### TASK DETAILS
Copy out all lines from the entries below in which "chat" occurs.
..........
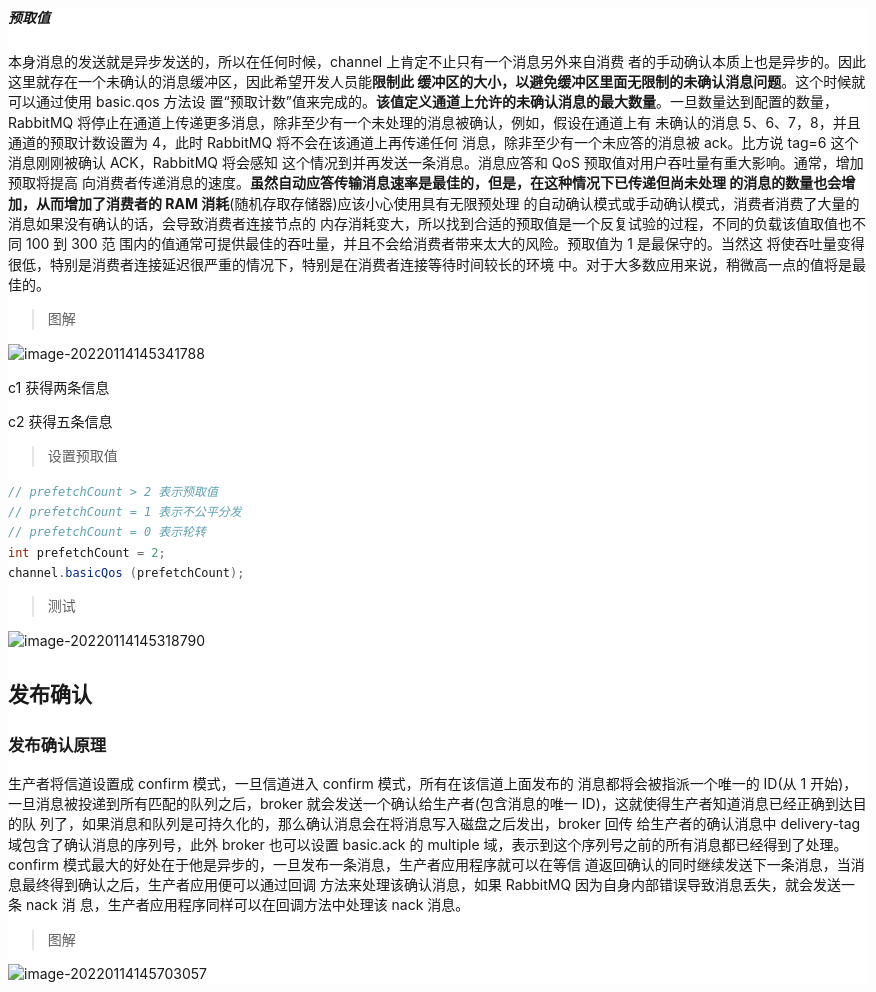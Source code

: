 

##### 预取值

本身消息的发送就是异步发送的，所以在任何时候，channel 上肯定不止只有一个消息另外来自消费 者的手动确认本质上也是异步的。因此这里就存在一个未确认的消息缓冲区，因此希望开发人员能**限制此 缓冲区的大小，以避免缓冲区里面无限制的未确认消息问题**。这个时候就可以通过使用 basic.qos 方法设 置“预取计数”值来完成的。**该值定义通道上允许的未确认消息的最大数量**。一旦数量达到配置的数量， RabbitMQ 将停止在通道上传递更多消息，除非至少有一个未处理的消息被确认，例如，假设在通道上有 未确认的消息 5、6、7，8，并且通道的预取计数设置为 4，此时 RabbitMQ 将不会在该通道上再传递任何 消息，除非至少有一个未应答的消息被 ack。比方说 tag=6 这个消息刚刚被确认 ACK，RabbitMQ 将会感知 这个情况到并再发送一条消息。消息应答和 QoS 预取值对用户吞吐量有重大影响。通常，增加预取将提高 向消费者传递消息的速度。**虽然自动应答传输消息速率是最佳的，但是，在这种情况下已传递但尚未处理 的消息的数量也会增加，从而增加了消费者的 RAM 消耗**(随机存取存储器)应该小心使用具有无限预处理 的自动确认模式或手动确认模式，消费者消费了大量的消息如果没有确认的话，会导致消费者连接节点的 内存消耗变大，所以找到合适的预取值是一个反复试验的过程，不同的负载该值取值也不同 100 到 300 范 围内的值通常可提供最佳的吞吐量，并且不会给消费者带来太大的风险。预取值为 1 是最保守的。当然这 将使吞吐量变得很低，特别是消费者连接延迟很严重的情况下，特别是在消费者连接等待时间较长的环境 中。对于大多数应用来说，稍微高一点的值将是最佳的。



>   图解

![image-20220114145341788](https://typora-oss.yixihan.chat//img/202210302149486.png)

c1 获得两条信息

c2 获得五条信息



>   设置预取值

```java
// prefetchCount > 2 表示预取值
// prefetchCount = 1 表示不公平分发
// prefetchCount = 0 表示轮转
int prefetchCount = 2;
channel.basicQos (prefetchCount);
```



>   测试

![image-20220114145318790](https://typora-oss.yixihan.chat//img/202210302149330.png)



## 发布确认



### 发布确认原理

生产者将信道设置成 confirm 模式，一旦信道进入 confirm 模式，所有在该信道上面发布的 消息都将会被指派一个唯一的 ID(从 1 开始)，一旦消息被投递到所有匹配的队列之后，broker 就会发送一个确认给生产者(包含消息的唯一 ID)，这就使得生产者知道消息已经正确到达目的队 列了，如果消息和队列是可持久化的，那么确认消息会在将消息写入磁盘之后发出，broker 回传 给生产者的确认消息中 delivery-tag 域包含了确认消息的序列号，此外 broker 也可以设置 basic.ack 的 multiple 域，表示到这个序列号之前的所有消息都已经得到了处理。 confirm 模式最大的好处在于他是异步的，一旦发布一条消息，生产者应用程序就可以在等信 道返回确认的同时继续发送下一条消息，当消息最终得到确认之后，生产者应用便可以通过回调 方法来处理该确认消息，如果 RabbitMQ 因为自身内部错误导致消息丢失，就会发送一条 nack 消 息，生产者应用程序同样可以在回调方法中处理该 nack 消息。



>   图解

![image-20220114145703057](https://typora-oss.yixihan.chat//img/202210302149625.png)
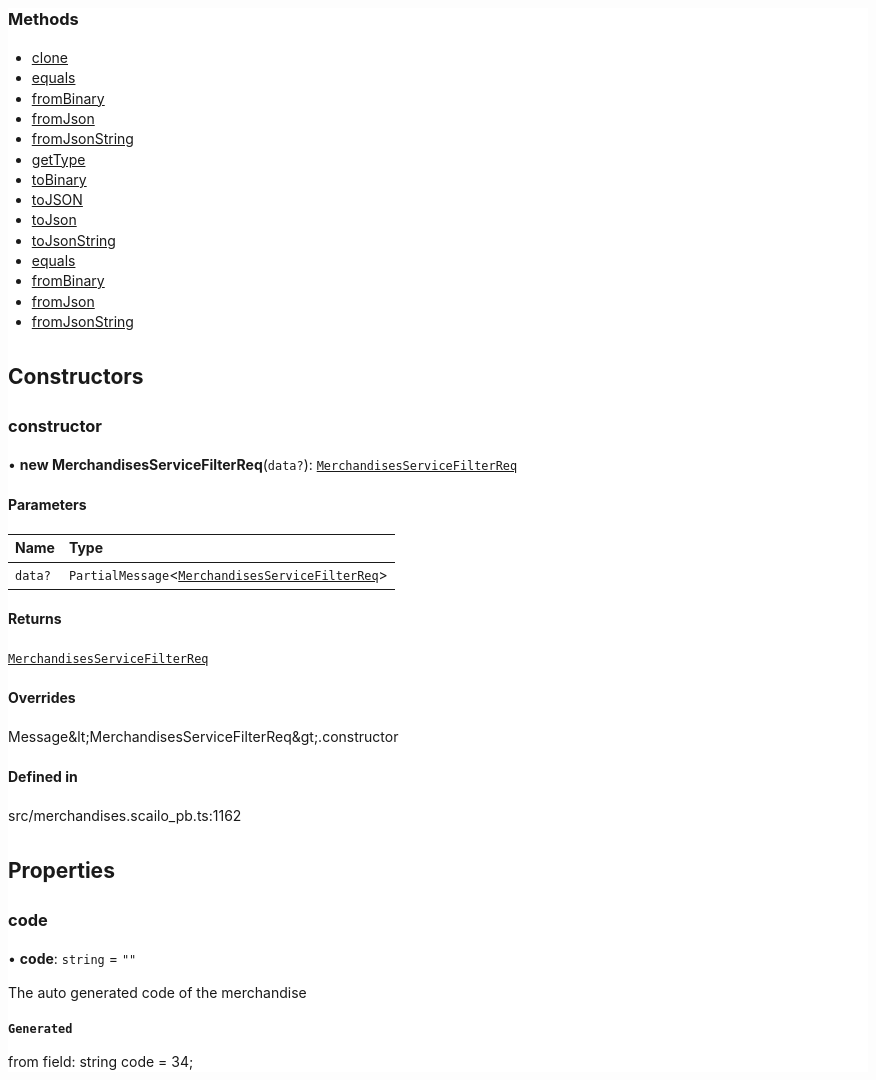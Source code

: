 ### Methods

- [clone](MerchandisesServiceFilterReq.md#clone)
- [equals](MerchandisesServiceFilterReq.md#equals)
- [fromBinary](MerchandisesServiceFilterReq.md#frombinary)
- [fromJson](MerchandisesServiceFilterReq.md#fromjson)
- [fromJsonString](MerchandisesServiceFilterReq.md#fromjsonstring)
- [getType](MerchandisesServiceFilterReq.md#gettype)
- [toBinary](MerchandisesServiceFilterReq.md#tobinary)
- [toJSON](MerchandisesServiceFilterReq.md#tojson)
- [toJson](MerchandisesServiceFilterReq.md#tojson-1)
- [toJsonString](MerchandisesServiceFilterReq.md#tojsonstring)
- [equals](MerchandisesServiceFilterReq.md#equals-1)
- [fromBinary](MerchandisesServiceFilterReq.md#frombinary-1)
- [fromJson](MerchandisesServiceFilterReq.md#fromjson-1)
- [fromJsonString](MerchandisesServiceFilterReq.md#fromjsonstring-1)

## Constructors

### constructor

• **new MerchandisesServiceFilterReq**(`data?`): [`MerchandisesServiceFilterReq`](MerchandisesServiceFilterReq.md)

#### Parameters

| Name | Type |
| :------ | :------ |
| `data?` | `PartialMessage`\<[`MerchandisesServiceFilterReq`](MerchandisesServiceFilterReq.md)\> |

#### Returns

[`MerchandisesServiceFilterReq`](MerchandisesServiceFilterReq.md)

#### Overrides

Message\&lt;MerchandisesServiceFilterReq\&gt;.constructor

#### Defined in

src/merchandises.scailo_pb.ts:1162

## Properties

### code

• **code**: `string` = `""`

The auto generated code of the merchandise

**`Generated`**

from field: string code = 34;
..........
### EXERCISE SOLUTION
![image-20220114145341788](https://typora-oss.yixihan.chat//img/202210302149486.png)
![image-20220114145318790](https://typora-oss.yixihan.chat//img/202210302149330.png)
![image-20220114145703057](https://typora-oss.yixihan.chat//img/202210302149625.png)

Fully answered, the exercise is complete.